What you are asked to do: Which lines in the records below contain the word "popup"? Copy each of them.

Material shown:
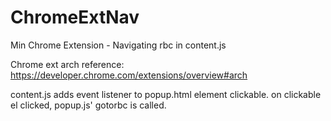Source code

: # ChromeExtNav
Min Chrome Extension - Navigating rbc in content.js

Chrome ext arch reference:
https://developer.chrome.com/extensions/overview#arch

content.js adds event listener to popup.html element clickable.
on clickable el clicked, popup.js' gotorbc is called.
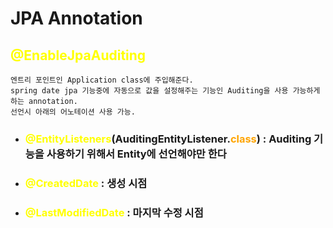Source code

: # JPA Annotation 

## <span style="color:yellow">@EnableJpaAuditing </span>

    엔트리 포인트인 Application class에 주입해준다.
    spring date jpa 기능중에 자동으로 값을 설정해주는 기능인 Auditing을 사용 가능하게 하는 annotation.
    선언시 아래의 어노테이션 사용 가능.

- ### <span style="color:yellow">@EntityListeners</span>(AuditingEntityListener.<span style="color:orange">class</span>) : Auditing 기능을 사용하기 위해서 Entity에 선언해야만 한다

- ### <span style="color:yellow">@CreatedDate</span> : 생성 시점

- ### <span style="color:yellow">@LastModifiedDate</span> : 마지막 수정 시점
--
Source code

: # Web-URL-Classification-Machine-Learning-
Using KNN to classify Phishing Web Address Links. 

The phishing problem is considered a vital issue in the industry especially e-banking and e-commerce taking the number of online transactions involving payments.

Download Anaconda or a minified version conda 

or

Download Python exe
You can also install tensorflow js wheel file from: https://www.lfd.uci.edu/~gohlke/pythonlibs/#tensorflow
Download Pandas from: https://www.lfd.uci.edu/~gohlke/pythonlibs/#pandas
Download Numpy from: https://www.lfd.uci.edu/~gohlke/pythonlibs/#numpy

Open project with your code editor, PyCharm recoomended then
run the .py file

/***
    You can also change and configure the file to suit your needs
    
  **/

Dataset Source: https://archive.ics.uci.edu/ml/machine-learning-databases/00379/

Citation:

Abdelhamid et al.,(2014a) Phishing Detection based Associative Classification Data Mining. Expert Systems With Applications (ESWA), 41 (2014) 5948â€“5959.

Output of the exercise:
content.js adds event listener to popup.html element clickable.
on clickable el clicked, popup.js' gotorbc is called.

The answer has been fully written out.